TO DO: Since only the words are wanted, reproduce every entry exactly and leave the images behind.

Extracted records

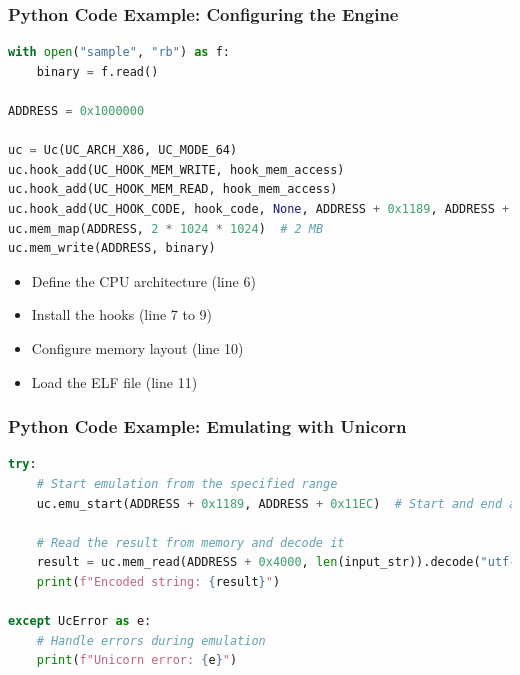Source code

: \begin{frame}[fragile]
\frametitle{Python Code Example: Configuring the Engine}
\begin{lstlisting}[language=Python, caption={Unicorn Engine Example with Hooks}]
with open("sample", "rb") as f:
    binary = f.read()

ADDRESS = 0x1000000

uc = Uc(UC_ARCH_X86, UC_MODE_64)
uc.hook_add(UC_HOOK_MEM_WRITE, hook_mem_access)
uc.hook_add(UC_HOOK_MEM_READ, hook_mem_access)
uc.hook_add(UC_HOOK_CODE, hook_code, None, ADDRESS + 0x1189, ADDRESS + 0x12AC)
uc.mem_map(ADDRESS, 2 * 1024 * 1024)  # 2 MB
uc.mem_write(ADDRESS, binary)
\end{lstlisting}

\begin{itemize}
	\item Define the CPU architecture (line 6)
	\item Install the hooks (line 7 to 9)
	\item Configure memory layout (line 10)
	\item Load the ELF file (line 11)
\end{itemize}
\end{frame}

\begin{frame}[fragile]
\frametitle{Python Code Example: Emulating with Unicorn}
\begin{lstlisting}[language=Python, caption={Unicorn Engine Emulation Example}]
try:
    # Start emulation from the specified range
    uc.emu_start(ADDRESS + 0x1189, ADDRESS + 0x11EC)  # Start and end addresses recovered from Ghidra

    # Read the result from memory and decode it
    result = uc.mem_read(ADDRESS + 0x4000, len(input_str)).decode("utf-8")
    print(f"Encoded string: {result}")

except UcError as e:
    # Handle errors during emulation
    print(f"Unicorn error: {e}")
\end{lstlisting}

\end{frame}

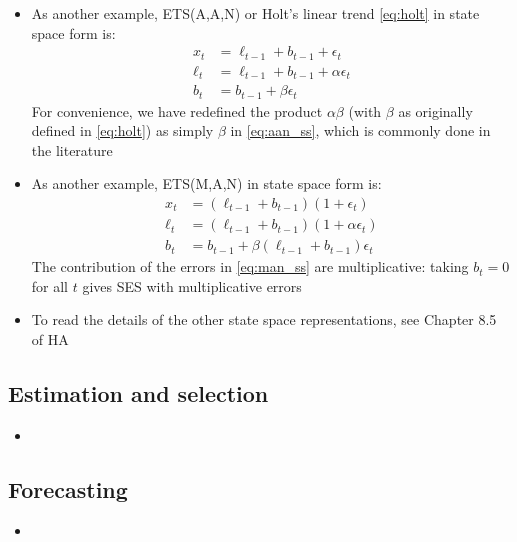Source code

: \documentclass{article}
\begin{document}
\begin{itemize}
\item As another example, ETS(A,A,N) or Holt's linear trend \eqref{eq:holt} in 
  state space form is: 
  \begin{equation}
  \label{eq:aan_ss}
  \begin{aligned}
  x_t &= \ell_{t-1} + b_{t-1} + \epsilon_t \\
  \ell_t &= \ell_{t-1} + b_{t-1} + \alpha \epsilon_t \\
  b_t &= b_{t-1} + \beta \epsilon_t
  \end{aligned}
  \end{equation}
  For convenience, we have redefined the product $\alpha \beta$ (with $\beta$ as
  originally defined in \eqref{eq:holt}) as simply $\beta$ in \eqref{eq:aan_ss},
  which is commonly done in the literature  

\item As another example, ETS(M,A,N) in state space form is: 
  \begin{equation}
  \label{eq:man_ss}
  \begin{aligned}
  x_t &= (\ell_{t-1} + b_{t-1})(1 + \epsilon_t) \\
  \ell_t &= (\ell_{t-1} + b_{t-1})(1 + \alpha \epsilon_t) \\
  b_t &= b_{t-1} + \beta (\ell_{t-1} + b_{t-1}) \epsilon_t 
  \end{aligned}
  \end{equation}
  The contribution of the errors in \eqref{eq:man_ss} are multiplicative: taking
  $b_t = 0$ for all $t$ gives SES with multiplicative errors

\item To read the details of the other state space representations, see Chapter
  8.5 of HA
\end{itemize}

\subsection{Estimation and selection}

\begin{itemize}
\item 
\end{itemize}

\subsection{Forecasting}

\begin{itemize}
\item 
\end{itemize}
\end{document}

SOLUTION TO THIS PROBLEM:
Source code

: \begin{frame}[fragile]
\frametitle{Python Code Example: Configuring the Engine}
\begin{lstlisting}[language=Python, caption={Unicorn Engine Example with Hooks}]
with open("sample", "rb") as f:
    binary = f.read()

ADDRESS = 0x1000000

uc = Uc(UC_ARCH_X86, UC_MODE_64)
uc.hook_add(UC_HOOK_MEM_WRITE, hook_mem_access)
uc.hook_add(UC_HOOK_MEM_READ, hook_mem_access)
uc.hook_add(UC_HOOK_CODE, hook_code, None, ADDRESS + 0x1189, ADDRESS + 0x12AC)
uc.mem_map(ADDRESS, 2 * 1024 * 1024)  # 2 MB
uc.mem_write(ADDRESS, binary)
\end{lstlisting}

\begin{itemize}
	\item Define the CPU architecture (line 6)
	\item Install the hooks (line 7 to 9)
	\item Configure memory layout (line 10)
	\item Load the ELF file (line 11)
\end{itemize}
\end{frame}

\begin{frame}[fragile]
\frametitle{Python Code Example: Emulating with Unicorn}
\begin{lstlisting}[language=Python, caption={Unicorn Engine Emulation Example}]
try:
    # Start emulation from the specified range
    uc.emu_start(ADDRESS + 0x1189, ADDRESS + 0x11EC)  # Start and end addresses recovered from Ghidra

    # Read the result from memory and decode it
    result = uc.mem_read(ADDRESS + 0x4000, len(input_str)).decode("utf-8")
    print(f"Encoded string: {result}")

except UcError as e:
    # Handle errors during emulation
    print(f"Unicorn error: {e}")
\end{lstlisting}

\end{frame}

Source code

: \documentclass{article}
\begin{document}
\begin{itemize}
\item As another example, ETS(A,A,N) or Holt's linear trend \eqref{eq:holt} in 
  state space form is: 
  \begin{equation}
  \label{eq:aan_ss}
  \begin{aligned}
  x_t &= \ell_{t-1} + b_{t-1} + \epsilon_t \\
  \ell_t &= \ell_{t-1} + b_{t-1} + \alpha \epsilon_t \\
  b_t &= b_{t-1} + \beta \epsilon_t
  \end{aligned}
  \end{equation}
  For convenience, we have redefined the product $\alpha \beta$ (with $\beta$ as
  originally defined in \eqref{eq:holt}) as simply $\beta$ in \eqref{eq:aan_ss},
  which is commonly done in the literature  

\item As another example, ETS(M,A,N) in state space form is: 
  \begin{equation}
  \label{eq:man_ss}
  \begin{aligned}
  x_t &= (\ell_{t-1} + b_{t-1})(1 + \epsilon_t) \\
  \ell_t &= (\ell_{t-1} + b_{t-1})(1 + \alpha \epsilon_t) \\
  b_t &= b_{t-1} + \beta (\ell_{t-1} + b_{t-1}) \epsilon_t 
  \end{aligned}
  \end{equation}
  The contribution of the errors in \eqref{eq:man_ss} are multiplicative: taking
  $b_t = 0$ for all $t$ gives SES with multiplicative errors

\item To read the details of the other state space representations, see Chapter
  8.5 of HA
\end{itemize}

\subsection{Estimation and selection}

\begin{itemize}
\item 
\end{itemize}

\subsection{Forecasting}

\begin{itemize}
\item 
\end{itemize}
\end{document}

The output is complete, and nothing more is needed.